### Instructions for the task
Once you find the line containing "## ⚠️ Disclaimer" in the data below, copy it and each following line exactly, up to and including the line containing "# ml-flask-EquType-Prediction", and nothing else.

### Data shown
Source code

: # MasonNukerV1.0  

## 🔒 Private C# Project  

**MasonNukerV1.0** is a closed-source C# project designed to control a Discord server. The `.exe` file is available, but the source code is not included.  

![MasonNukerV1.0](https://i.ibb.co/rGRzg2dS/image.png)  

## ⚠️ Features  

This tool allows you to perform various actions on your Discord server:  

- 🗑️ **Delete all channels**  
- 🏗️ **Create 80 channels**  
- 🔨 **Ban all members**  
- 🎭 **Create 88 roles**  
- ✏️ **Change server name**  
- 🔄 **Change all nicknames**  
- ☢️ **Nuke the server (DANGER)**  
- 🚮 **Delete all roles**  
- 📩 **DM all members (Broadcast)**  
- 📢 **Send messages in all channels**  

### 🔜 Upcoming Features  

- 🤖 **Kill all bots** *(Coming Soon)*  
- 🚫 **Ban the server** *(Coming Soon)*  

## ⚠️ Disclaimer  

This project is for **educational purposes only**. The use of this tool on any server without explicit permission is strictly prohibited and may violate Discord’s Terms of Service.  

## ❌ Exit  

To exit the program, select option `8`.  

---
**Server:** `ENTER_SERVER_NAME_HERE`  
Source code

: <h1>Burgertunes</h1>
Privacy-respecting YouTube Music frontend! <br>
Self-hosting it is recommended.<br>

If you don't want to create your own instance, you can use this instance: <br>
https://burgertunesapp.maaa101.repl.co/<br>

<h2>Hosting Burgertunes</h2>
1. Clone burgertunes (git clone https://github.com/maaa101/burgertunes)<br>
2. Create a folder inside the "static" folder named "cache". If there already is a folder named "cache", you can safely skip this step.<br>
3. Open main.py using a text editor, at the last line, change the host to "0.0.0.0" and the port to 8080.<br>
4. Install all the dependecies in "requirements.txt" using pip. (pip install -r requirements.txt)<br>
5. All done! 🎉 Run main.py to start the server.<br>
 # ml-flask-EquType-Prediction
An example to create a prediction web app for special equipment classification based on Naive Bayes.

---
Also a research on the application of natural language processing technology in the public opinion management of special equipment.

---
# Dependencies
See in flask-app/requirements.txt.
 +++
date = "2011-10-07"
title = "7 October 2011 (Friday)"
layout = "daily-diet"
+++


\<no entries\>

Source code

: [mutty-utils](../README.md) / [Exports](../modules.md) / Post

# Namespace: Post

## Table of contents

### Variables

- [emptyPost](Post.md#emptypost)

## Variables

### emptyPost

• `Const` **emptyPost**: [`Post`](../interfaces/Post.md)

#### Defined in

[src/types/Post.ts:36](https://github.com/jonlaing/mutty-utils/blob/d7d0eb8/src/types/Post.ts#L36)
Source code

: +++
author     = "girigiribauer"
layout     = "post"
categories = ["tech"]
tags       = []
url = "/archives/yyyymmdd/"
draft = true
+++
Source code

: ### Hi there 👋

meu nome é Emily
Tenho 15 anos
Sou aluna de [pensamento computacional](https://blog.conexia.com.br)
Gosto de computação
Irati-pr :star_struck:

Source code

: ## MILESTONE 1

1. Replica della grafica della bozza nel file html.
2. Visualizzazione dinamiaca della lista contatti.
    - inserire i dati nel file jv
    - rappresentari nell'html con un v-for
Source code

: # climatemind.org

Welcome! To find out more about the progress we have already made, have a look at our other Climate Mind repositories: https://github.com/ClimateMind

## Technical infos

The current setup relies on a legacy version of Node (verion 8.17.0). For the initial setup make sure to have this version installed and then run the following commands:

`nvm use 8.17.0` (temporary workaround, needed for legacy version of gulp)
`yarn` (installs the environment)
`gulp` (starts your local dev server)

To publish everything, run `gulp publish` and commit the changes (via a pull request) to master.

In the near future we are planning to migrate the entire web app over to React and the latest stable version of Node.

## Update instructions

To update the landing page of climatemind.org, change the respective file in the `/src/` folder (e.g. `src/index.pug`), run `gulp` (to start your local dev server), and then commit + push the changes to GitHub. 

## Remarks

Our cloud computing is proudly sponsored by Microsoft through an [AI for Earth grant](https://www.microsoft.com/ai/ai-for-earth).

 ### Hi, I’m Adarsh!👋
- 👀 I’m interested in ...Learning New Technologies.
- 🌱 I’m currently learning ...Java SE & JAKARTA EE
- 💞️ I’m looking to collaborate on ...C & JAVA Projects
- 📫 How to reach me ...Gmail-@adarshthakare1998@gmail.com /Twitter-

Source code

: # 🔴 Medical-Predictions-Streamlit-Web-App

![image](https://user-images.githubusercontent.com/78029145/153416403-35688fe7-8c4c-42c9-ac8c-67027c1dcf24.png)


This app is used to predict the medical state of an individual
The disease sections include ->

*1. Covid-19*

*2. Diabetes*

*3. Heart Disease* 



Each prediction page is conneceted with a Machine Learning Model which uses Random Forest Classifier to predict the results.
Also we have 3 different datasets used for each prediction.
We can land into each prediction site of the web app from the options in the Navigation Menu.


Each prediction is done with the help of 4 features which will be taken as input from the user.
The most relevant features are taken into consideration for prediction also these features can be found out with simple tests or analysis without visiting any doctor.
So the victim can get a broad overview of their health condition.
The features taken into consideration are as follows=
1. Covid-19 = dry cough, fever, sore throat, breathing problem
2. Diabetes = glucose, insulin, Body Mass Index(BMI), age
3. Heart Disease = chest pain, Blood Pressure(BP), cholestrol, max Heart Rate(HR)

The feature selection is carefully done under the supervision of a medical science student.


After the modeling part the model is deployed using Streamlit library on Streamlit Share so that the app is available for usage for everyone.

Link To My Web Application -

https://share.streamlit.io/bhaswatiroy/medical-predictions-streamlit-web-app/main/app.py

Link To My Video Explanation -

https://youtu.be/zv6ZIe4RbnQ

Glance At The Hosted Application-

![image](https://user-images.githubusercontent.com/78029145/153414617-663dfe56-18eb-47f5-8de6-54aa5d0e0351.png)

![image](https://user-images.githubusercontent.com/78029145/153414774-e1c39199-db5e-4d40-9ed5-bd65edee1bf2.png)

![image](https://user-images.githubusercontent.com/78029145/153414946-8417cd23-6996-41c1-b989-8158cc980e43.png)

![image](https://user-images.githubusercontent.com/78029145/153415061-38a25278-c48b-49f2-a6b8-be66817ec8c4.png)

---

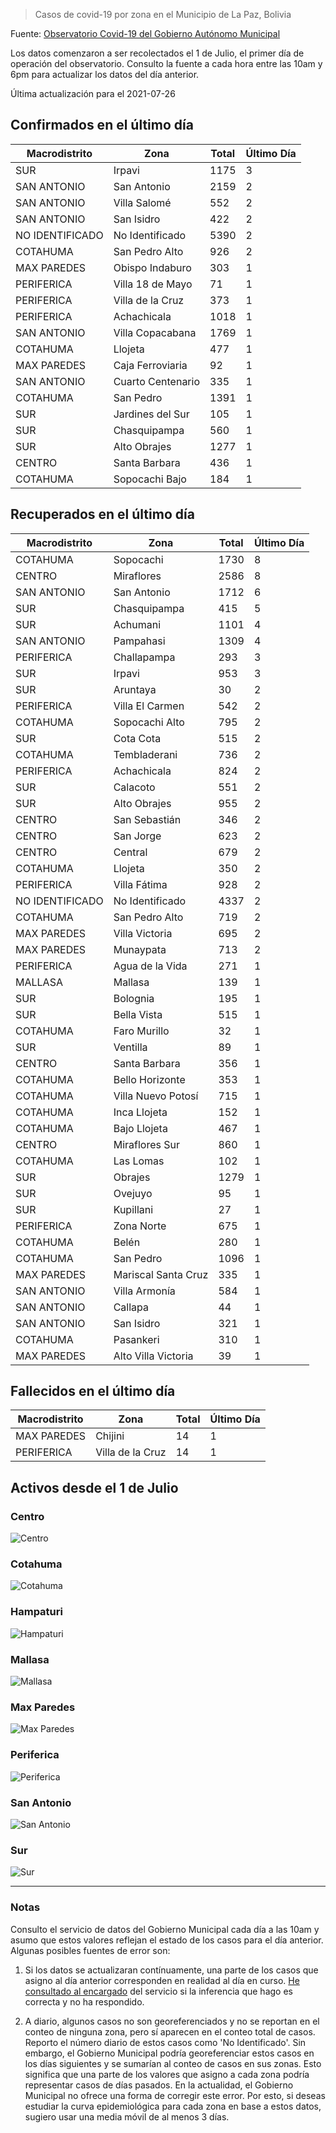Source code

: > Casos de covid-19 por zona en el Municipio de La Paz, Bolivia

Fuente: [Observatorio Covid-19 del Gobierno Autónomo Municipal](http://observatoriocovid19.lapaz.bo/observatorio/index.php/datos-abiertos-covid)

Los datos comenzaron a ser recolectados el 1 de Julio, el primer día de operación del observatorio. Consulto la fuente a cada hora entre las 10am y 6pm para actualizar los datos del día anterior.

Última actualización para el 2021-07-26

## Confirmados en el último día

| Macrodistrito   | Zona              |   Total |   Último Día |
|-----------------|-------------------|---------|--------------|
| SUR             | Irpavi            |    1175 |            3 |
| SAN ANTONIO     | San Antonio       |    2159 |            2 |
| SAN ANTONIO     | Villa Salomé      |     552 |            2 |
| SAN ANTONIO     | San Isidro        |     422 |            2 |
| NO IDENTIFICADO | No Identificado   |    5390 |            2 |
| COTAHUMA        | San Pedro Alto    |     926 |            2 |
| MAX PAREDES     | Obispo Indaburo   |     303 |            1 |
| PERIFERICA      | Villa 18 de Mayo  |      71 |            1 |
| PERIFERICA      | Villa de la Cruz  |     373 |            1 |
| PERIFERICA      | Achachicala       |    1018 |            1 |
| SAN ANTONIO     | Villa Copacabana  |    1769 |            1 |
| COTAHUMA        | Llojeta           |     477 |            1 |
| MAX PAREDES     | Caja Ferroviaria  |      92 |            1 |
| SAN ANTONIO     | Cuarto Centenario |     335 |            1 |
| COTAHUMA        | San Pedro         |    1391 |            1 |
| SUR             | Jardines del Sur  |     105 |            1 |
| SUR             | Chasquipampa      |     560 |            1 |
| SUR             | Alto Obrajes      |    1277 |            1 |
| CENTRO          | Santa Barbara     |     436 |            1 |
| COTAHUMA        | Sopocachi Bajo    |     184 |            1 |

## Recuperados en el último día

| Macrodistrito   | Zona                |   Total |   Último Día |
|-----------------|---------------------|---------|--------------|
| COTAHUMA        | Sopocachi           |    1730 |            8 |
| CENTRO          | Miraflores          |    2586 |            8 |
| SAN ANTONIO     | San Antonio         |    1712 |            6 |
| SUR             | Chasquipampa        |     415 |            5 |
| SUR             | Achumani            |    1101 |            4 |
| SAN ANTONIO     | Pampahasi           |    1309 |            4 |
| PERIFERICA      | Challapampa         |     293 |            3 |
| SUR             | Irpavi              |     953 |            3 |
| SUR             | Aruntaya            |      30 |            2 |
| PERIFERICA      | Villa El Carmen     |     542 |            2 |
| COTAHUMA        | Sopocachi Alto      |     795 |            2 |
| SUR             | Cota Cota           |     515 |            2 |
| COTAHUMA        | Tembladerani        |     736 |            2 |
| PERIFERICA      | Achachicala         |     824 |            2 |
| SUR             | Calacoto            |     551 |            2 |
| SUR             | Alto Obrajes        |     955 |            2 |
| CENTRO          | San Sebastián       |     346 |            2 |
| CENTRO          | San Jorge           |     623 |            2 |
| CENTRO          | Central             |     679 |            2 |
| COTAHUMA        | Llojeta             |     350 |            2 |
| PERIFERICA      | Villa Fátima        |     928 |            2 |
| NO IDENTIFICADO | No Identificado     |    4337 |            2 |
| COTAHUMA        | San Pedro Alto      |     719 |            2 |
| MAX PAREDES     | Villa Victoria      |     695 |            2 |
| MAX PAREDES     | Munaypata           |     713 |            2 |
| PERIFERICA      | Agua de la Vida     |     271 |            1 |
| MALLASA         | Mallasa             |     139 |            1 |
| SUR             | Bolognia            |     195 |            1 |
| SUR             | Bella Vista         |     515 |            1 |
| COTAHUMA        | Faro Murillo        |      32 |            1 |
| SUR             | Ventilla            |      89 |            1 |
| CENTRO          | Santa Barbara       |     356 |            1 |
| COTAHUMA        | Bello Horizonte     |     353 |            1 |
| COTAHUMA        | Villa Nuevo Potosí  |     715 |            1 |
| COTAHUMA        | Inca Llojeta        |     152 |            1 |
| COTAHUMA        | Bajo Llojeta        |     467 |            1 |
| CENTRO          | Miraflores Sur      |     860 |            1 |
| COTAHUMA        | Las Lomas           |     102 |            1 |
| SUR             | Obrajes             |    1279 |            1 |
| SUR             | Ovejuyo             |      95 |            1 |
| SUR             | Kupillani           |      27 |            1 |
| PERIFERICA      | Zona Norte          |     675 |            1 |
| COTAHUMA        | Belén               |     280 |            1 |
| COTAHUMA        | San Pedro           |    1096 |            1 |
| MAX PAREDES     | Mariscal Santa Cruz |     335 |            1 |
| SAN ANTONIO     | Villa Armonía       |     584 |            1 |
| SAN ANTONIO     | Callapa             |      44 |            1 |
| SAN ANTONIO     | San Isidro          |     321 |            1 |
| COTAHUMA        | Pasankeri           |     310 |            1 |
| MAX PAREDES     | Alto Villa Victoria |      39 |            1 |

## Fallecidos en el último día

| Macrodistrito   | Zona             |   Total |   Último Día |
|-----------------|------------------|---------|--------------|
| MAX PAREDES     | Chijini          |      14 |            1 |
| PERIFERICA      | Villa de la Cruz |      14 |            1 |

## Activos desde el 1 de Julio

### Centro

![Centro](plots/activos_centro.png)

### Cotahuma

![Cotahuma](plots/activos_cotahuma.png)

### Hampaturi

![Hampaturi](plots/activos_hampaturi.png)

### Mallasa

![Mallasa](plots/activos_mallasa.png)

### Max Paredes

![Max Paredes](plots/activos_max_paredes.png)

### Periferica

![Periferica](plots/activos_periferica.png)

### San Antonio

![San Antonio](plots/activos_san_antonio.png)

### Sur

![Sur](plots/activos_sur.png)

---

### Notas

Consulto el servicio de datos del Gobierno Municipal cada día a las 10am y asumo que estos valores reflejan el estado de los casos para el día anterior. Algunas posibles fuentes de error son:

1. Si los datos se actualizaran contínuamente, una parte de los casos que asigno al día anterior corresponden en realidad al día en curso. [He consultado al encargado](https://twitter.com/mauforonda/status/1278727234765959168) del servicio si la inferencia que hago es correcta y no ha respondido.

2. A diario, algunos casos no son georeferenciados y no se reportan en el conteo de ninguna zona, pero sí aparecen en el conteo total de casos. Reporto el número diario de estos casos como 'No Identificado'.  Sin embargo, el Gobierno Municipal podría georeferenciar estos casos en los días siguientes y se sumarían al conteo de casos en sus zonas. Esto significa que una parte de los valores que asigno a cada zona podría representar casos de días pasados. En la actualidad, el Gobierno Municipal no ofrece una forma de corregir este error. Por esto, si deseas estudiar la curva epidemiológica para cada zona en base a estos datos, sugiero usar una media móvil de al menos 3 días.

---

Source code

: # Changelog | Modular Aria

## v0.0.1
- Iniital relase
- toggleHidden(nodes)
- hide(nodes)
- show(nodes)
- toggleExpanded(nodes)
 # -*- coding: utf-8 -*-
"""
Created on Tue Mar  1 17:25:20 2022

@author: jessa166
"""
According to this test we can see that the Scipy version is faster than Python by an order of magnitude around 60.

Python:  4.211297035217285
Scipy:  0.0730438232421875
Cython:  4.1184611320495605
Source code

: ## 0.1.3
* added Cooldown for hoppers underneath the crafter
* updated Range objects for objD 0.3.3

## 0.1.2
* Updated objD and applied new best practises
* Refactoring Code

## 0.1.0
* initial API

### Completed task
## ⚠️ Disclaimer  

This project is for **educational purposes only**. The use of this tool on any server without explicit permission is strictly prohibited and may violate Discord’s Terms of Service.  

## ❌ Exit  

To exit the program, select option `8`.  

---
**Server:** `ENTER_SERVER_NAME_HERE`  
Source code

: <h1>Burgertunes</h1>
Privacy-respecting YouTube Music frontend! <br>
Self-hosting it is recommended.<br>

If you don't want to create your own instance, you can use this instance: <br>
https://burgertunesapp.maaa101.repl.co/<br>

<h2>Hosting Burgertunes</h2>
1. Clone burgertunes (git clone https://github.com/maaa101/burgertunes)<br>
2. Create a folder inside the "static" folder named "cache". If there already is a folder named "cache", you can safely skip this step.<br>
3. Open main.py using a text editor, at the last line, change the host to "0.0.0.0" and the port to 8080.<br>
4. Install all the dependecies in "requirements.txt" using pip. (pip install -r requirements.txt)<br>
5. All done! 🎉 Run main.py to start the server.<br>
 # ml-flask-EquType-Prediction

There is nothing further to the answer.